(RECORDS FOR PROCESSING Opens)

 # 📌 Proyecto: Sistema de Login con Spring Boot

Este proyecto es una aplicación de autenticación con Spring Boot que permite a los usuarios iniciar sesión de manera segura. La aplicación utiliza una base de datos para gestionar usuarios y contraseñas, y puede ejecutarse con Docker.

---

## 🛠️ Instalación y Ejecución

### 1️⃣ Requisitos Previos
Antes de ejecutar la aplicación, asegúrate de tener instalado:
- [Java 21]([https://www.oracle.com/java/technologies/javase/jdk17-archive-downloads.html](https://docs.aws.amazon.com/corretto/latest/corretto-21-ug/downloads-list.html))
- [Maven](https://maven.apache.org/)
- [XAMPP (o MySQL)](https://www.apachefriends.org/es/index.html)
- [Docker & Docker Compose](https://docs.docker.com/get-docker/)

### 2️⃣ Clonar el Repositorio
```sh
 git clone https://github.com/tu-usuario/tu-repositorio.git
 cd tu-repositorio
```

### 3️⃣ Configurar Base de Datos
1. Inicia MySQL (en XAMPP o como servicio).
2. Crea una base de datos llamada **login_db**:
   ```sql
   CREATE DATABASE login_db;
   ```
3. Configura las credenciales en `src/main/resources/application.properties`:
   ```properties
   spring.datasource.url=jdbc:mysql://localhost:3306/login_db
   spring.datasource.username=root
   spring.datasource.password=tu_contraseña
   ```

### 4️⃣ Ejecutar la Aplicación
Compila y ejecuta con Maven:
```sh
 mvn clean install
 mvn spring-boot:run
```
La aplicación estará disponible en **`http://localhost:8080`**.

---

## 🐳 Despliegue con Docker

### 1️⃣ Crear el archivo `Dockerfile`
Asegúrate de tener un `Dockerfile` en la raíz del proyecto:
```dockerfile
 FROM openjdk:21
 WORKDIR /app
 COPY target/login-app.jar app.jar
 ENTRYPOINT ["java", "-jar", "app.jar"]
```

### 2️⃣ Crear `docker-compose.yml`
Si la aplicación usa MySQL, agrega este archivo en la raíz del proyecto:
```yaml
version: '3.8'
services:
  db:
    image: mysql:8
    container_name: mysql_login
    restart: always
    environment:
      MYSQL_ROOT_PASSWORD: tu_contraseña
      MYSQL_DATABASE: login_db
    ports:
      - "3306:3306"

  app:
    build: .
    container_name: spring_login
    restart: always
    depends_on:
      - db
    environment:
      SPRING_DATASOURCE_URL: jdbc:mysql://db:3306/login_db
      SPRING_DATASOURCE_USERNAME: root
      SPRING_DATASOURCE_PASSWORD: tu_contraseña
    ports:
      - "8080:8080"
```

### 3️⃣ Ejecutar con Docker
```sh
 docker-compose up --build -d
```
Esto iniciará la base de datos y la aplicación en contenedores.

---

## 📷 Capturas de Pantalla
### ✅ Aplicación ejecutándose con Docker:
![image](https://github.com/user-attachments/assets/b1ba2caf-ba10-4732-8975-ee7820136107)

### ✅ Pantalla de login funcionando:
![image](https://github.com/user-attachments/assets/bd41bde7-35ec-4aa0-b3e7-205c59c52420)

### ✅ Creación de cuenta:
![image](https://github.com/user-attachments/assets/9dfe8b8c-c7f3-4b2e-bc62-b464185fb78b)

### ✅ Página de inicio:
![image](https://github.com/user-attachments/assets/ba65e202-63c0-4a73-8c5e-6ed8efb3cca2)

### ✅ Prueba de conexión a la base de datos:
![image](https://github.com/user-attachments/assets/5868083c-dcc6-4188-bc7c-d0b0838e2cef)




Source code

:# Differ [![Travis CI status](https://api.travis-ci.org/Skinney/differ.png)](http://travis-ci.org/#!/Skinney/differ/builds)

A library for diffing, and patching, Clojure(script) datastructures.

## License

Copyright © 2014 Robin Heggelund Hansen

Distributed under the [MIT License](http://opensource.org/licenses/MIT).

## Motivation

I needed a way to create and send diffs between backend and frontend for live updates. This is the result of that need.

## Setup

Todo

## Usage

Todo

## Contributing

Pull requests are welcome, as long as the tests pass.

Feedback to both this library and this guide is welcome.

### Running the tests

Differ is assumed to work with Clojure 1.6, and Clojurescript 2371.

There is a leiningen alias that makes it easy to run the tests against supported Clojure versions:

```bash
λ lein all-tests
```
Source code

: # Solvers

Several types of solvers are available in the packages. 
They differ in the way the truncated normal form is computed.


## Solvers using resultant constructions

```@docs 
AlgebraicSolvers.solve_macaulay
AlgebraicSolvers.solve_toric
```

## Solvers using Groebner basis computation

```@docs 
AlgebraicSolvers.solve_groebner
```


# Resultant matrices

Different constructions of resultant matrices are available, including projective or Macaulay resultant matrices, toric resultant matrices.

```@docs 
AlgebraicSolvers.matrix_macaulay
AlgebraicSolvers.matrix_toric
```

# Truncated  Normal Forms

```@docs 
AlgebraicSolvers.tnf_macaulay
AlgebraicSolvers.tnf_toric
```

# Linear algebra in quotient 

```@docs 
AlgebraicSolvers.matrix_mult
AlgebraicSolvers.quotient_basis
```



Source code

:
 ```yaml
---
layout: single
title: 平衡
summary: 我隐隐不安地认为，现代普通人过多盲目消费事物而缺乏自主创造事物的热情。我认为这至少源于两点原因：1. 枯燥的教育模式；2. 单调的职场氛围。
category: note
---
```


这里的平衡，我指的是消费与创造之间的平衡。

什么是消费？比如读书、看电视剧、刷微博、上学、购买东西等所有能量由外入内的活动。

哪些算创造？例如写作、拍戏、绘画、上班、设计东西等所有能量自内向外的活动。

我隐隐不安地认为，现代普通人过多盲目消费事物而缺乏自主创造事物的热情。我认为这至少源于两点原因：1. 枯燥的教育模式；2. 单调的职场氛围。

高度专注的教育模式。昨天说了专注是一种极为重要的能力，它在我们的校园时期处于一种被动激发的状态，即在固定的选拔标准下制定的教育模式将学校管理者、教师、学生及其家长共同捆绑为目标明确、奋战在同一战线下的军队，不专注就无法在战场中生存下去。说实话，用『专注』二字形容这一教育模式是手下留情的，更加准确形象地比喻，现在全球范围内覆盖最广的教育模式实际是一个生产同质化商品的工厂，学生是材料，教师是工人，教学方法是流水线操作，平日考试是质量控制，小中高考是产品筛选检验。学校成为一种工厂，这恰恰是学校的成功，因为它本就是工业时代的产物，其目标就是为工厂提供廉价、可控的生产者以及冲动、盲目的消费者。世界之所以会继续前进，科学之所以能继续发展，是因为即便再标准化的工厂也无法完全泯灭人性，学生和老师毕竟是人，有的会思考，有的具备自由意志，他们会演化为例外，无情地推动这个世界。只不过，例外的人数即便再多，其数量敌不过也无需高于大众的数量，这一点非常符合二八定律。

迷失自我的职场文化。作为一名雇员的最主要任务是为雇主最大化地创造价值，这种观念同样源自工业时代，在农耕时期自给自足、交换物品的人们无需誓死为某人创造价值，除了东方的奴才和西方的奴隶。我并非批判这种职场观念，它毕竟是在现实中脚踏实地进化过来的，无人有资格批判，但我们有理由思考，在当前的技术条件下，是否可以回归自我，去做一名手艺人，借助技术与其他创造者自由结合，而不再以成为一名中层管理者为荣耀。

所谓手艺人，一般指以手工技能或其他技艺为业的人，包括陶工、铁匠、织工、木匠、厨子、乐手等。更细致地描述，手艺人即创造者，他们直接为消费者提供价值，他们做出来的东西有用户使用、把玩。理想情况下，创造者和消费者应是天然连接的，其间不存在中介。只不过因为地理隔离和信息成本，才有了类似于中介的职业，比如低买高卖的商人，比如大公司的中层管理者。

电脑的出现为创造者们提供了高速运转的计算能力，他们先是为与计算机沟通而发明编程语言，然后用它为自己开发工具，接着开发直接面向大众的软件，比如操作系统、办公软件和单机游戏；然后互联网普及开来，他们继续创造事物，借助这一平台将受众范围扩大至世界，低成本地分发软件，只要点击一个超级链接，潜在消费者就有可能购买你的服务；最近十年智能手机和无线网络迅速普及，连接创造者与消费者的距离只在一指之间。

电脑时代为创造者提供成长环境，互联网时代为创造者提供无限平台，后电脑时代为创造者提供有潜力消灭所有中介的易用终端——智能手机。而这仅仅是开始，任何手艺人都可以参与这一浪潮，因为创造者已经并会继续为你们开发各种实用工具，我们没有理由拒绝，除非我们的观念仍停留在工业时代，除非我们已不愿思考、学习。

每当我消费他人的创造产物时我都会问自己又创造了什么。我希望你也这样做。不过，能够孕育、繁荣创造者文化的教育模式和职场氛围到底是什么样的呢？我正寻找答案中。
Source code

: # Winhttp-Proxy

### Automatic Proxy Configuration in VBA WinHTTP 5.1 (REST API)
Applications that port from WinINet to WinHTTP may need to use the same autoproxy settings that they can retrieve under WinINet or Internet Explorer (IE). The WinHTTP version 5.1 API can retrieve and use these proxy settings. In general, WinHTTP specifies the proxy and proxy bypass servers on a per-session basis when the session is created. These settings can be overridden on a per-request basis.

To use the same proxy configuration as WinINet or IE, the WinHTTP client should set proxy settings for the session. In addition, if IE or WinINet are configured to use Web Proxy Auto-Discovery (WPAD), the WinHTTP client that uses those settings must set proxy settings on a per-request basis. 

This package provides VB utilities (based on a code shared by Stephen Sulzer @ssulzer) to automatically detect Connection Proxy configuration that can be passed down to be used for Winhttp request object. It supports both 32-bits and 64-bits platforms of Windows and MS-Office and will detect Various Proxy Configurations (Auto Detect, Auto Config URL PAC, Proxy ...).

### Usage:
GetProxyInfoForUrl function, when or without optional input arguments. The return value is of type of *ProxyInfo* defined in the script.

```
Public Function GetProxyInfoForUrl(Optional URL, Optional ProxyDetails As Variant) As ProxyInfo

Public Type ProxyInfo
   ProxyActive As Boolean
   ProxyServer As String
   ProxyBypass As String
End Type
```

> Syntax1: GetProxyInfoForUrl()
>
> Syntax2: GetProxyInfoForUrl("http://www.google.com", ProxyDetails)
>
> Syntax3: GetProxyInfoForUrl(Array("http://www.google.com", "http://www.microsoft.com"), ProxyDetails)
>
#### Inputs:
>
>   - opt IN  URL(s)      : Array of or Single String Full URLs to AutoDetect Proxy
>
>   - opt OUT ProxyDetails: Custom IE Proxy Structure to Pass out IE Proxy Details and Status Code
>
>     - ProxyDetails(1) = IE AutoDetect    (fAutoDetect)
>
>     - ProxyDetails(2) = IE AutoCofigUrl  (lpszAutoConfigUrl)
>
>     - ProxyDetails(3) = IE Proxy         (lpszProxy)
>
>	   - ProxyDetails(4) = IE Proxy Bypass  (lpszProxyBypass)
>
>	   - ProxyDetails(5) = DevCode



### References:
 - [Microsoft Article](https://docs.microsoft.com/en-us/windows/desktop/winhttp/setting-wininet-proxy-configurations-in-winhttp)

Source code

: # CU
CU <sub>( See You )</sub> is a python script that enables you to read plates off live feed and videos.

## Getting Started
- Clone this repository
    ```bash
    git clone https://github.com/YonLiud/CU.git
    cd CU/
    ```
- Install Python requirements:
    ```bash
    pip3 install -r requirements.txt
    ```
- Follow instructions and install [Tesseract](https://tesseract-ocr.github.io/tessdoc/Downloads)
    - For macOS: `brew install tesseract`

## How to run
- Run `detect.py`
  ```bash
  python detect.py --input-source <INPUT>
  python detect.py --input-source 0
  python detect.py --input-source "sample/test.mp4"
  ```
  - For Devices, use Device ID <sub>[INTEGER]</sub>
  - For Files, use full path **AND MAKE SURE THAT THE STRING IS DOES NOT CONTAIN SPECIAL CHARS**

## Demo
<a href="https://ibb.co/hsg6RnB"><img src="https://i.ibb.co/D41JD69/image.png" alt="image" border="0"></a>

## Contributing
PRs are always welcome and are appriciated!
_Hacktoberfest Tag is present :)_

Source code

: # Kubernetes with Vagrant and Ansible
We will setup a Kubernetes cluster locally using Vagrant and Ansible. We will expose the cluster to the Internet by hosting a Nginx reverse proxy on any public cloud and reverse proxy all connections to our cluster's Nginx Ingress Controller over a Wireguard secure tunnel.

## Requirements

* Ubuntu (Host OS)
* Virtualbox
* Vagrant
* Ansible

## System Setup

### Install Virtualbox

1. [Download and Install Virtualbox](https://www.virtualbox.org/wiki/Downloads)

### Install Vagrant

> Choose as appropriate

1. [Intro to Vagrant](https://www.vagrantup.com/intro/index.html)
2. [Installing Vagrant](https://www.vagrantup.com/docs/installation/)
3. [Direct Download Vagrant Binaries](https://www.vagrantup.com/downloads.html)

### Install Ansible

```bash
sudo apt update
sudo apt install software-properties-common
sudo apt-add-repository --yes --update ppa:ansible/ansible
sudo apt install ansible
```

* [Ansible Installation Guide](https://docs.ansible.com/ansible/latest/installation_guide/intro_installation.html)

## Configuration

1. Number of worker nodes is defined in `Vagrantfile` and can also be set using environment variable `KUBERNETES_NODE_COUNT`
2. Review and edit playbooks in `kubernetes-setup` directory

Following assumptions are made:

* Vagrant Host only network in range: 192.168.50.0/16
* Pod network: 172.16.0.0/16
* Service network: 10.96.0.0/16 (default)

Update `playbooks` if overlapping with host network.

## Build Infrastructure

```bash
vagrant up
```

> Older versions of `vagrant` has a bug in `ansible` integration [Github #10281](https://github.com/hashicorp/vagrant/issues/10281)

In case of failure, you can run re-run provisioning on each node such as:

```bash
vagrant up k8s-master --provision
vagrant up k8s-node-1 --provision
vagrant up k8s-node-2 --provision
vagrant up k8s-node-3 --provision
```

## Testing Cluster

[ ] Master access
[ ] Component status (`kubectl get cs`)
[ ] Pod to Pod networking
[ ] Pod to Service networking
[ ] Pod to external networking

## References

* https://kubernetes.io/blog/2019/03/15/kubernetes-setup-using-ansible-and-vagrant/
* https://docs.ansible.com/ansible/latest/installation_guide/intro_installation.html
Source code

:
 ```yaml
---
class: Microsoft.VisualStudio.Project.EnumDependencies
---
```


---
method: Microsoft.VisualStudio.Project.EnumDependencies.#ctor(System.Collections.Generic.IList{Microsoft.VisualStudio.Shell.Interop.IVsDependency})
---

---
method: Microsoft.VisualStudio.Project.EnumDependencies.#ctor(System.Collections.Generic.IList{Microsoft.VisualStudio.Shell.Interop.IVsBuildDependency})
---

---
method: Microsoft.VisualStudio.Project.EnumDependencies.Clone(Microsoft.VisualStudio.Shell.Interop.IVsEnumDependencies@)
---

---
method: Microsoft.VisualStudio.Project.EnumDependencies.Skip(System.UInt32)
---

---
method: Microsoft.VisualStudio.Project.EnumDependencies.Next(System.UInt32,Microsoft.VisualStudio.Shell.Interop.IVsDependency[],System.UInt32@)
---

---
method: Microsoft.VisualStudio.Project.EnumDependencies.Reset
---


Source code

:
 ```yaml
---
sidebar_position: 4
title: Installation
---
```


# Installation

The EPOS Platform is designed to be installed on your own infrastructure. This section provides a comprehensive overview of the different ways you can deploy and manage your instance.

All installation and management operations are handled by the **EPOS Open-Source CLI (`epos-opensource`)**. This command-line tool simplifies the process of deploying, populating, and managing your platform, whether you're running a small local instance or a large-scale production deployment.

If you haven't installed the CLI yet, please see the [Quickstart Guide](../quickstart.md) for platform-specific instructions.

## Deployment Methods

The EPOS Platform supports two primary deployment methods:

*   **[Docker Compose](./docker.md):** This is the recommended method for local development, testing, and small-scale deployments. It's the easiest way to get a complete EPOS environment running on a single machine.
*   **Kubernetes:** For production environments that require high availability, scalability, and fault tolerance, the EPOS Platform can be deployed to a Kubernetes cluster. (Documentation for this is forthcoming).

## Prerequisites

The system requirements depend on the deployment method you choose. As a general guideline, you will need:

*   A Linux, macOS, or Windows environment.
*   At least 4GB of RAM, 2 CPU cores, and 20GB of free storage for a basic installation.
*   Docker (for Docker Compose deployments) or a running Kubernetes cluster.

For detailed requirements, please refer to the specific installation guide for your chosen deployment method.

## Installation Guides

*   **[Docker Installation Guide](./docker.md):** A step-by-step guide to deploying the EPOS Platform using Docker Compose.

(RECORDS FOR PROCESSING Closes)

## WHAT THE TASK ASKS
Repeat exactly the lines of the listing above, from the one with "ProxyDetails(4) = IE" down to the one with "- For Devices, use"; both of those lines belong in the range.

## TASK ANSWER
>	   - ProxyDetails(4) = IE Proxy Bypass  (lpszProxyBypass)
>
>	   - ProxyDetails(5) = DevCode



### References:
 - [Microsoft Article](https://docs.microsoft.com/en-us/windows/desktop/winhttp/setting-wininet-proxy-configurations-in-winhttp)

Source code

: # CU
CU <sub>( See You )</sub> is a python script that enables you to read plates off live feed and videos.

## Getting Started
- Clone this repository
    ```bash
    git clone https://github.com/YonLiud/CU.git
    cd CU/
    ```
- Install Python requirements:
    ```bash
    pip3 install -r requirements.txt
    ```
- Follow instructions and install [Tesseract](https://tesseract-ocr.github.io/tessdoc/Downloads)
    - For macOS: `brew install tesseract`

## How to run
- Run `detect.py`
  ```bash
  python detect.py --input-source <INPUT>
  python detect.py --input-source 0
  python detect.py --input-source "sample/test.mp4"
  ```
  - For Devices, use Device ID <sub>[INTEGER]</sub>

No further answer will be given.